Ever since then, though, there has been this security of the system and data (physical security, data security, backups, viruses, worms, trojans, etc) that has been problematic. Various solutions have been tried, none have been 100% effective. Problems still exist, data gets wiped or lost, employees move on, leaving password-enabled zip files behind nobody knows how to access, data leaves the building, laptops are stolen, viruses and malware abound, cryptolocking happens, and on and on and on...
But people still want their freedom. They want to just download and run a piece of software to make their life and work flow better. They don't want to wait for approval and budgets.
How do you solve this dilemma?
Going back to a locked down system isn't the answer; as tempting as it may seem, it merely moves the problem up the stack, while increasing frustration for the actual users of the systems.
Hence my snarky response - because that was (in a way) considered "ultimate security" - a centralized system, with no smarts at the end nodes. Tightly controlled, regulated, monitored, updated, and secured. Many major companies (most of them gone today) built fortunes on that model. That such few of these companies remain tells you something about how that model faired. Trying to return to it might not be the best thing to do.

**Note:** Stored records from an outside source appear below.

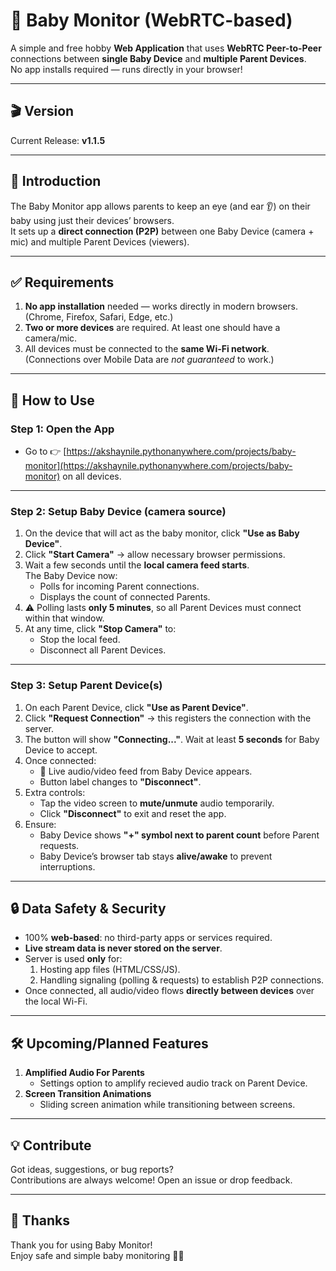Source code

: # 👶 Baby Monitor (WebRTC-based)
A simple and free hobby **Web Application** that uses **WebRTC Peer-to-Peer** connections between **single Baby Device** and **multiple Parent Devices**.  
No app installs required — runs directly in your browser!

---

## 🎬 Version
Current Release: **v1.1.5**

---

## 📌 Introduction
The Baby Monitor app allows parents to keep an eye (and ear 👂) on their baby using just their devices’ browsers.  
It sets up a **direct connection (P2P)** between one Baby Device (camera + mic) and multiple Parent Devices (viewers).

---

## ✅ Requirements
1. **No app installation** needed — works directly in modern browsers.  
   (Chrome, Firefox, Safari, Edge, etc.)
2. **Two or more devices** are required. At least one should have a camera/mic.  
3. All devices must be connected to the **same Wi-Fi network**.  
   (Connections over Mobile Data are *not guaranteed* to work.)

---

## 🚀 How to Use

### Step 1: Open the App
- Go to 👉 [https://akshaynile.pythonanywhere.com/projects/baby-monitor](https://akshaynile.pythonanywhere.com/projects/baby-monitor) on all devices.

---

### Step 2: Setup Baby Device (camera source)
1. On the device that will act as the baby monitor, click **"Use as Baby Device"**.
2. Click **"Start Camera"** → allow necessary browser permissions.
3. Wait a few seconds until the **local camera feed starts**.  
   The Baby Device now:
   - Polls for incoming Parent connections.
   - Displays the count of connected Parents.
4. ⚠️ Polling lasts **only 5 minutes**, so all Parent Devices must connect within that window.
5. At any time, click **"Stop Camera"** to:
   - Stop the local feed.
   - Disconnect all Parent Devices.

---

### Step 3: Setup Parent Device(s)
1. On each Parent Device, click **"Use as Parent Device"**.
2. Click **"Request Connection"** → this registers the connection with the server.
3. The button will show **"Connecting..."**. Wait at least **5 seconds** for Baby Device to accept.
4. Once connected:
   - 🎥 Live audio/video feed from Baby Device appears.
   - Button label changes to **"Disconnect"**.
5. Extra controls:
   - Tap the video screen to **mute/unmute** audio temporarily.
   - Click **"Disconnect"** to exit and reset the app.
6. Ensure:
   - Baby Device shows **"+" symbol next to parent count** before Parent requests.
   - Baby Device’s browser tab stays **alive/awake** to prevent interruptions.

---

## 🔒 Data Safety & Security
- 100% **web-based**: no third-party apps or services required.
- **Live stream data is never stored on the server**.  
- Server is used **only** for:
  1. Hosting app files (HTML/CSS/JS).  
  2. Handling signaling (polling & requests) to establish P2P connections.  
- Once connected, all audio/video flows **directly between devices** over the local Wi-Fi.

---

## 🛠 Upcoming/Planned Features
1. **Amplified Audio For Parents**  
   - Settings option to amplify recieved audio track on Parent Device.  
2. **Screen Transition Animations**  
   - Sliding screen animation while transitioning between screens.

---

## 💡 Contribute
Got ideas, suggestions, or bug reports?  
Contributions are always welcome! Open an issue or drop feedback.

---

## 🙏 Thanks
Thank you for using Baby Monitor!  
Enjoy safe and simple baby monitoring 👶🎥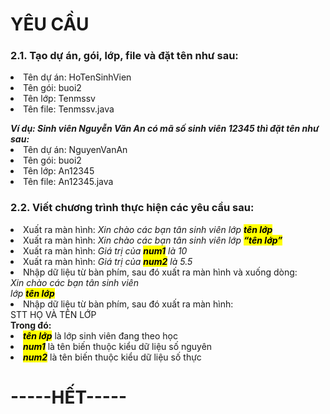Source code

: <h1>YÊU CẦU</h1>
<h3>2.1. Tạo dự án, gói, lớp, file và đặt tên như sau:</h3>
<li>Tên dự án: HoTenSinhVien</li>
<li>Tên gói: buoi2</li>
<li>Tên lớp: Tenmssv</li>
<li>Tên file: Tenmssv.java</li>
<p></p>
<b><em>Ví dụ: Sinh viên Nguyễn Văn An có mã số sinh viên 12345 thì đặt tên như sau:</em></b>
<li>Tên dự án: NguyenVanAn</li>
<li>Tên gói: buoi2</li>
<li>Tên lớp: An12345</li>
<li>Tên file: An12345.java</li>
<h3>2.2. Viết chương trình thực hiện các yêu cầu sau:</h3>
<li>Xuất ra màn hình: <i>Xin chào các bạn tân sinh viên lớp <b><mark>tên lớp</mark></b></i></li>
<li>Xuất ra màn hình: <i>Xin chào các bạn tân sinh viên lớp <b><mark>“tên lớp”</mark></b></i></li>
<li>Xuất ra màn hình: <i>Giá trị của <b><mark>num1</mark></b> là 10</i></li>
<li>Xuất ra màn hình: <i>Giá trị của <b><mark>num2</mark></b> là 5.5</i></li>
<li>Nhập dữ liệu từ bàn phím, sau đó xuất ra màn hình và xuống dòng:</li> 
<i>Xin chào các bạn tân sinh viên<br>lớp <b><mark>tên lớp</mark></b></br></i>
<li>Nhập dữ liệu từ bàn phím, sau đó xuất ra màn hình:</li>
STT		<tag>HỌ VÀ TÊN</tag>		LỚP 
<br><b>Trong đó:</b></br> 
<li><mark><i><b>tên lớp</b></i></mark> là lớp sinh viên đang theo học</li>
<li><mark><i><b>num1</b></i></mark> là tên biến thuộc kiểu dữ liệu số nguyên</li>
<li><b><i><mark>num2</mark></i></b> là tên biến thuộc kiểu dữ liệu số thực</li>
<h1>-----HẾT-----</h1>


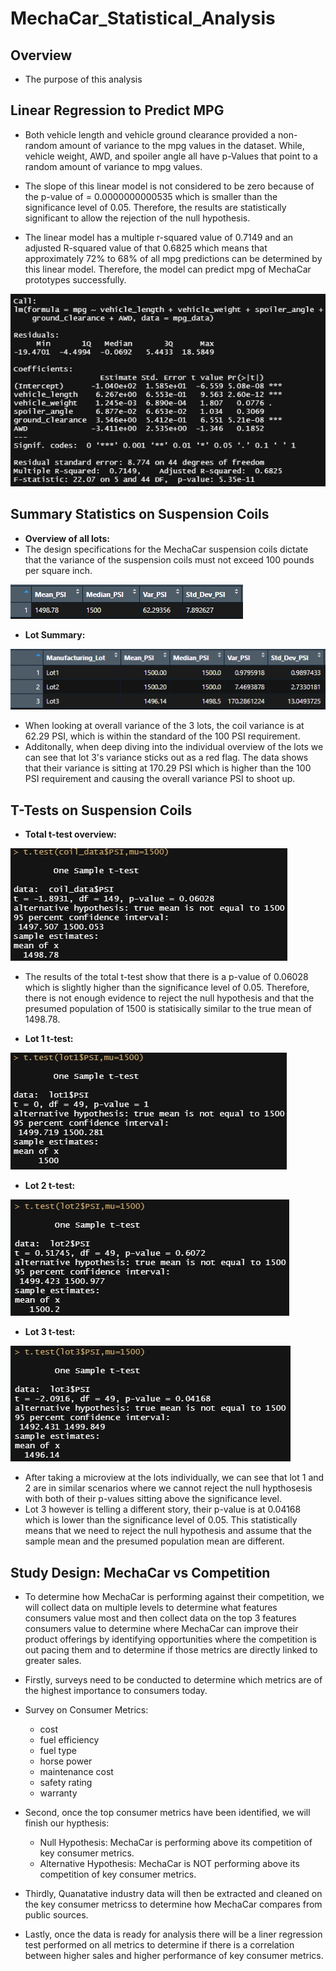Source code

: # MechaCar_Statistical_Analysis
## Overview
* The purpose of this analysis

## Linear Regression to Predict MPG
* Both vehicle length and vehicle ground clearance provided a non-random amount of variance to the mpg values in the dataset. While, vehicle weight,  AWD, and spoiler angle all have p-Values that point to a random amount of variance to mpg values.

* The slope of this linear model is not considered to be zero because of the p-value of = 0.0000000000535 which is smaller than the significance level of 0.05. Therefore, the results are statistically significant to allow the rejection of the null hypothesis.

* The linear model has a multiple r-squared value of 0.7149 and an adjusted R-squared value of that 0.6825 which means that approximately 72% to 68% of all mpg predictions can be determined by this linear model. Therefore,  the model can predict mpg of MechaCar prototypes successfully.

![goals](https://github.com/Leehudson514/MechaCar_Statistical_Analysis/blob/main/Images/mpg_data_pvalue.png)

## Summary Statistics on Suspension Coils

* **Overview of all lots:**
* The design specifications for the MechaCar suspension coils dictate that the variance of the suspension coils must not exceed 100 pounds per square inch.

![goals](https://github.com/Leehudson514/MechaCar_Statistical_Analysis/blob/main/Images/total_summary.png)

* **Lot Summary:**

![goals](https://github.com/Leehudson514/MechaCar_Statistical_Analysis/blob/main/Images/lot_summary.png)

* When looking at overall variance of the 3 lots, the coil variance is at 62.29 PSI, which is within the standard of the 100 PSI requirement.
* Additonally, when deep diving into the individual overview of the lots we can see that lot 3's variance sticks out as a red flag. The data shows that their variance is sitting at 170.29 PSI which is higher than the 100 PSI requirement and causing the overall variance PSI to shoot up.

## T-Tests on Suspension Coils

* **Total t-test overview:**

![goals](https://github.com/Leehudson514/MechaCar_Statistical_Analysis/blob/main/Images/total_t-test.png)

* The results of the total t-test show that there is a p-value of 0.06028 which is slightly higher than the significance level of 0.05. Therefore, there is not enough evidence to reject the null hypothesis and that the presumed population of 1500 is statisically similar to the true mean of 1498.78.

* **Lot 1 t-test:**

![goals](https://github.com/Leehudson514/MechaCar_Statistical_Analysis/blob/main/Images/lot1_t-test.png)

* **Lot 2 t-test:**

![goals](https://github.com/Leehudson514/MechaCar_Statistical_Analysis/blob/main/Images/lot2_t-test.png)

* **Lot 3 t-test:**

![goals](https://github.com/Leehudson514/MechaCar_Statistical_Analysis/blob/main/Images/lot3_t-test.png)

* After taking a microview at the lots individually, we can see that lot 1 and 2 are in similar scenarios where we cannot reject the null hypthosesis with both of their p-values sitting above the significance level.
* Lot 3 however is telling a different story, their p-value is at 0.04168 which is lower than the significance level of 0.05. This statistically means that we need to reject the null hypothesis and assume that the sample mean and the presumed population mean are different.

## Study Design: MechaCar vs Competition
* To determine how MechaCar is performing against their competition, we will collect data on multiple levels to determine what features consumers value most and then collect data on the top 3 features consumers value to determine where MechaCar can improve their product offerings by identifying opportunities where the competition is out pacing them and to determine if those metrics are directly linked to greater sales. 
* Firstly, surveys need to be conducted to determine which metrics are of the highest importance to consumers today.
* Survey on Consumer Metrics:
    * cost
    * fuel efficiency
    * fuel type
    * horse power
    * maintenance cost
    * safety rating
    * warranty
* Second, once the top consumer metrics have been identified, we will finish our hypthesis:
   * Null Hypothesis: MechaCar is performing above its competition of key consumer metrics.
   * Alternative Hypothesis: MechaCar is NOT performing above its competition of key consumer metrics.

* Thirdly, Quanatative industry data will then be extracted and cleaned on the key consumer metricss to determine how MechaCar compares from public sources.

* Lastly, once the data is ready for analysis there will be a liner regression test performed on all metrics to determine if there is a correlation between higher sales and higher performance of key consumer metrics.


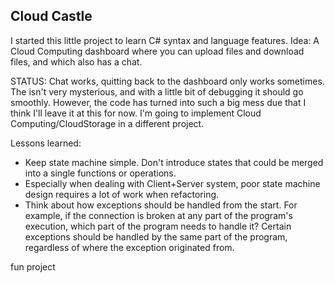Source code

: ## Cloud Castle

I started this little project to learn C# syntax and language features. 
Idea: A Cloud Computing dashboard where you can upload files and download files, and which also has a chat.

STATUS: Chat works, quitting back to the dashboard only works sometimes.
The isn't very mysterious, and with a little bit of debugging it should go smoothly. However, the code has turned into such a big mess due that I think I'll leave it at this for now. I'm going to implement Cloud Computing/CloudStorage in a different project. 

Lessons learned:
- Keep state machine simple. Don't introduce states that could be merged into a single functions or operations. 
- Especially when dealing with Client+Server system, poor state machine design requires a lot of work when refactoring. 
- Think about how exceptions should be handled from the start. For example, if the connection is broken at any part of the program's execution, which part of the program needs to handle it? Certain exceptions should be handled by the same part of the program, regardless of where the exception originated from. 

fun project 

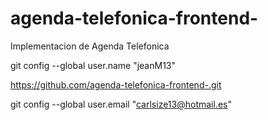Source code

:# agenda-telefonica-frontend-
Implementacion de Agenda Telefonica


git config --global user.name "jeanM13"

https://github.com/agenda-telefonica-frontend-.git

git config --global user.email "carlsize13@hotmail.es"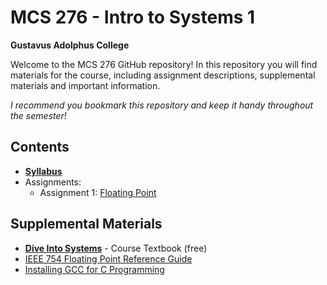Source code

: # MCS 276 - Intro to Systems 1

**Gustavus Adolphus College**

Welcome to the MCS 276 GitHub repository! In this repository you will find materials for the course, including assignment descriptions, supplemental materials and important information.

*I recommend you bookmark this repository and keep it handy throughout the semester!*

## Contents

* **[Syllabus](SYLLABUS.md)**
* Assignments:
  * Assignment 1: [Floating Point](I_ASSIGN1.md)

## Supplemental Materials

* **[Dive Into Systems](https://diveintosystems.org/)** - Course Textbook (free)
* [IEEE 754 Floating Point Reference Guide](FP.md)
* [Installing GCC for C Programming](DEV_SETUP.md)

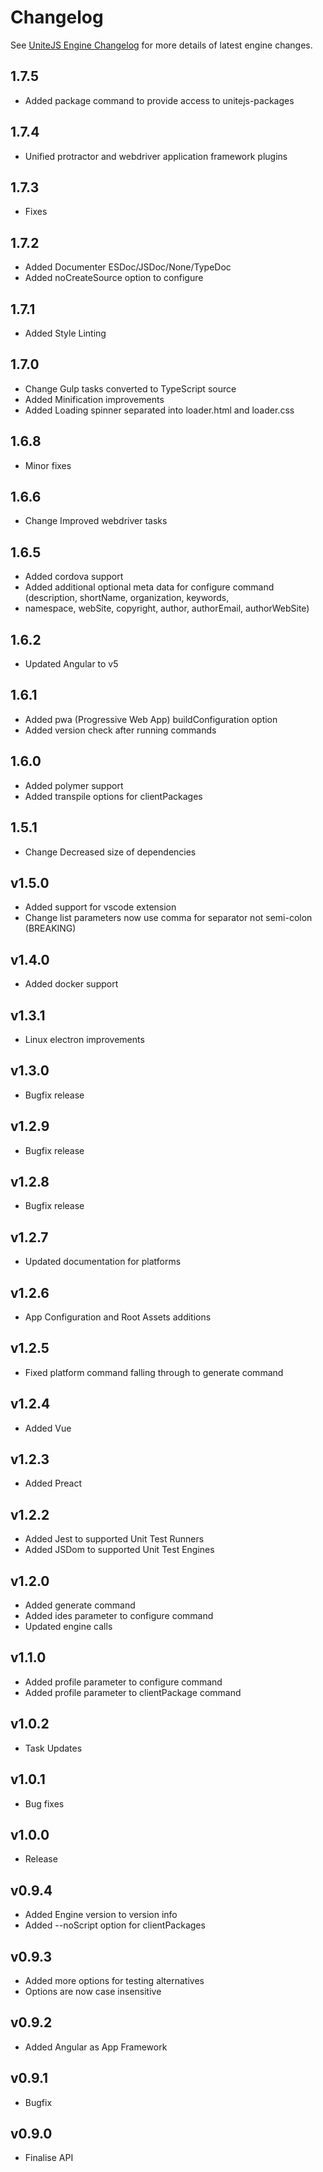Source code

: # Changelog

See [UniteJS Engine Changelog](https://github.com/unitejs/engine/blob/master/CHANGELOG.md) for more details of latest engine changes.

## 1.7.5

* Added package command to provide access to unitejs-packages

## 1.7.4

* Unified protractor and webdriver application framework plugins

## 1.7.3

* Fixes

## 1.7.2

* Added Documenter ESDoc/JSDoc/None/TypeDoc
* Added noCreateSource option to configure

## 1.7.1

* Added Style Linting

## 1.7.0

* Change Gulp tasks converted to TypeScript source
* Added Minification improvements
* Added Loading spinner separated into loader.html and loader.css

## 1.6.8

* Minor fixes

## 1.6.6

* Change Improved webdriver tasks

## 1.6.5

* Added cordova support
* Added additional optional meta data for configure command (description, shortName, organization, keywords,
* namespace, webSite, copyright, author, authorEmail, authorWebSite)

## 1.6.2

* Updated Angular to v5

## 1.6.1

* Added pwa (Progressive Web App) buildConfiguration option
* Added version check after running commands

## 1.6.0

* Added polymer support
* Added transpile options for clientPackages

## 1.5.1

* Change Decreased size of dependencies

## v1.5.0

* Added support for vscode extension
* Change list parameters now use comma for separator not semi-colon (BREAKING)

## v1.4.0

* Added docker support

## v1.3.1

* Linux electron improvements

## v1.3.0

* Bugfix release

## v1.2.9

* Bugfix release

## v1.2.8

* Bugfix release

## v1.2.7

* Updated documentation for platforms

## v1.2.6

* App Configuration and Root Assets additions

## v1.2.5

* Fixed platform command falling through to generate command

## v1.2.4

* Added Vue

## v1.2.3

* Added Preact

## v1.2.2

* Added Jest to supported Unit Test Runners
* Added JSDom to supported Unit Test Engines

## v1.2.0

* Added generate command
* Added ides parameter to configure command
* Updated engine calls

## v1.1.0

* Added profile parameter to configure command
* Added profile parameter to clientPackage command

## v1.0.2

* Task Updates

## v1.0.1

* Bug fixes

## v1.0.0

* Release

## v0.9.4

* Added Engine version to version info
* Added --noScript option for clientPackages

## v0.9.3

* Added more options for testing alternatives
* Options are now case insensitive

## v0.9.2

* Added Angular as App Framework

## v0.9.1

* Bugfix

## v0.9.0

* Finalise API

What the answer to the problem should be, though, I can't say unfortunately...
Similarly, though admittedly not a problem in the same way with Windows store apps, to Chrome extensions. Those working in secretive environments with naive users shouldn't have something like "Youtube auto-hd" installed, which will feedback every single website they visit to some shady third party analytics company. IMO this is why having even the concept of these apps inside a "secure" (re. enterprise) version of Windows is a massive oversight. I will admit that this is not a problem in the LTSB branch of Windows 10 Enterprise; I had the disabled apps magically re-enable themselves 3 times after "updates" on non-LTSB before switching back over.
Sorry to rant, but in summation, don't be shocked when corporate users want their laptops to be as restricted and purely for work as possible.